Несмотря на тяжелое время, любовью в детстве я обделен не был: заботу, внимание, ласку, утешение сполна получал от мамы, бабушки, дедушки, всех домашних. Отца я, разумеется, не помню, но в нашем доме я постоянно чувствовал его присутствие, слышал рассказы о нем и привык, что все родные, глядя на меня по мере того, как я рос, говорили: «Точь-в-точь Мойшеле!» А дедушка, когда никого не было рядом, брал меня на руки и шепотом предупреждал: «Не говори бабушке и Лизе, что ты ел монпансье, это не я тебя угощаю, а твой папа».

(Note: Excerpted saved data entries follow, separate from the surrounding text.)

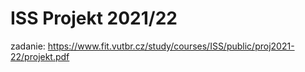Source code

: # ISS Projekt 2021/22

zadanie: https://www.fit.vutbr.cz/study/courses/ISS/public/proj2021-22/projekt.pdf
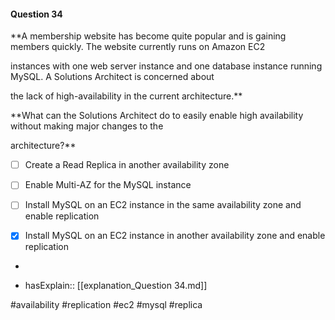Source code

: #### Question  34


**A membership website has become quite popular and is gaining members quickly. The website currently runs on Amazon EC2

instances with one web server instance and one database instance running MySQL. A Solutions Architect is concerned about

the lack of high-availability in the current architecture.**


**What can the Solutions Architect do to easily enable high availability without making major changes to the

architecture?**


- [ ] Create a Read Replica in another availability zone


- [ ] Enable Multi-AZ for the MySQL instance


- [ ] Install MySQL on an EC2 instance in the same availability zone and enable replication


- [x] Install MySQL on an EC2 instance in another availability zone and enable replication


*

- hasExplain:: [[explanation_Question  34.md]]

#availability #replication #ec2 #mysql #replica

Не могу не вспомнить беседу мою с Самуилом Яковлевичем Маршаком. Однажды я рассказал ему, как вскоре после войны дедушка мой, собрав последние гроши, купил мне скрипку и повел меня к музыканту Илье Израйлевичу. Шел мне тогда восьмой год. Я не хотел играть на скрипке. После второго занятия выменял ее на бутсы и футбольный мяч. Месяц я обманывал дедушку – говорил, что иду к Илье Израилевичу, а на самом деле с ребятами на полянке у глинища играл в футбол. Но потом не выдержал и признался. Слезы навернулись на печальные глаза дедушки, растирая их по лицу, как обиженный ребенок, он проговорил: «Наверное, ты прав, мой внук, после детства в гетто мяч нужнее скрипки». Во время нашей беседы в комнату вошла бабушка.
— Что с тобой, Гершка? Почему ты плачешь?

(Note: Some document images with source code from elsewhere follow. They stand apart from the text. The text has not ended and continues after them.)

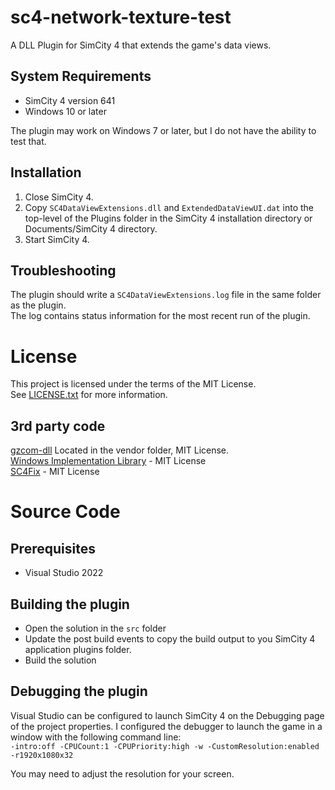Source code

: # sc4-network-texture-test

A DLL Plugin for SimCity 4 that extends the game's data views.

## System Requirements

* SimCity 4 version 641
* Windows 10 or later

The plugin may work on Windows 7 or later, but I do not have the ability to test that.

## Installation

1. Close SimCity 4.
2. Copy `SC4DataViewExtensions.dll` and `ExtendedDataViewUI.dat` into the top-level of the Plugins folder in the SimCity 4 installation directory or Documents/SimCity 4 directory.
3. Start SimCity 4.


## Troubleshooting

The plugin should write a `SC4DataViewExtensions.log` file in the same folder as the plugin.    
The log contains status information for the most recent run of the plugin.

# License

This project is licensed under the terms of the MIT License.    
See [LICENSE.txt](LICENSE.txt) for more information.

## 3rd party code

[gzcom-dll](https://github.com/nsgomez/gzcom-dll/tree/master) Located in the vendor folder, MIT License.    
[Windows Implementation Library](https://github.com/microsoft/wil) - MIT License    
[SC4Fix](https://github.com/nsgomez/sc4fix) - MIT License    

# Source Code

## Prerequisites

* Visual Studio 2022

## Building the plugin

* Open the solution in the `src` folder
* Update the post build events to copy the build output to you SimCity 4 application plugins folder.
* Build the solution

## Debugging the plugin

Visual Studio can be configured to launch SimCity 4 on the Debugging page of the project properties.
I configured the debugger to launch the game in a window with the following command line:    
`-intro:off -CPUCount:1 -CPUPriority:high -w -CustomResolution:enabled -r1920x1080x32`

You may need to adjust the resolution for your screen.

— Я не плачу. Слезы сами текут. Плачется.
Дед задумался, посмотрел на меня, потом на бабушку и продолжил:
— Сегодня ночью я думал о нашем Мойшеле, отце Марика. Знаешь, что он мне сказал? «Я вымолил у Бога вашу жизнь и хочу, чтобы мой сын был счастливее меня. Не заставляйте его играть на скрипке. Купите ему мяч и ботинки, и пусть он играет в футбол».

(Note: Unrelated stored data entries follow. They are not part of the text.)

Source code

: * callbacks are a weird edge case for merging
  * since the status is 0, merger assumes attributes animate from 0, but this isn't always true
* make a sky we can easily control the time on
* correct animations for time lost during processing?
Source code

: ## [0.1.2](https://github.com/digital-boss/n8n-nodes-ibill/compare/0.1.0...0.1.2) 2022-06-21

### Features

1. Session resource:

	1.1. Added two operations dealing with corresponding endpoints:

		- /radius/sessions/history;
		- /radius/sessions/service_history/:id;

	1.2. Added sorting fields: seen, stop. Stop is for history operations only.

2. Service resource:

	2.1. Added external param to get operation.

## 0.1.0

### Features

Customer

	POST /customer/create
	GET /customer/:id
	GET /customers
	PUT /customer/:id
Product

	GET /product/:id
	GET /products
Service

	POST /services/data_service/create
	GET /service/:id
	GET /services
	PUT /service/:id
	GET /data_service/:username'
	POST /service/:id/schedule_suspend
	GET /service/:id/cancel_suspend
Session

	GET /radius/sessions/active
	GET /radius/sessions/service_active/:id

Бабушка внимательно посмотрела на деда и, глубоко вздохнув, вышла из комнаты.
Впервые за время нашей встречи Самуил Яковлевич улыбнулся. Что-то непосредственное, неотразимо детское промелькнуло в этой улыбке. В тот миг я подумал, что умение возвращаться в детство все равно, что умение возвращаться в прошлое, в вечную память. «Умница, ваш дедушка, ох умница! О, эти замечательные местечковые старики! Сколько мудрости, юмора и печали хранили они в своих сердцах!.. Помню мой дедушка – кстати он был прямым потомком известнейшего талмудиста средневековья Аарона Шмуэля Кайдановера – часто повторял: «Когда бедняк радуется? Тогда, когда теряет, а потом находит то, что потерял»
Моего отца, учителя еврейской школы, в Бершади очень любили. Много лет после войны его бывшие ученики, встречая меня, говорили своим спутникам: «Это сын Мойшеле Гейзера», — мне это было понятно, потому что каждый из них хотел поделиться со мной воспоминаниями об отце. То же отношение я чувствовал к себе и в раннем детстве: в гетто окружающие были ласковы со мной, зазывали в дом, угощали, чем могли. Я обожал (и до сих пор люблю) жареную картошку. На идише это называется «гыпрейгелтэ картофлес», но букву «р» я не выговаривал и получалось «гыпэйгелтэ катофлес», что скорей было похоже на «умершая картошка». Меня так и прозвали: «Марик — гыпэйгелтэ катофлес».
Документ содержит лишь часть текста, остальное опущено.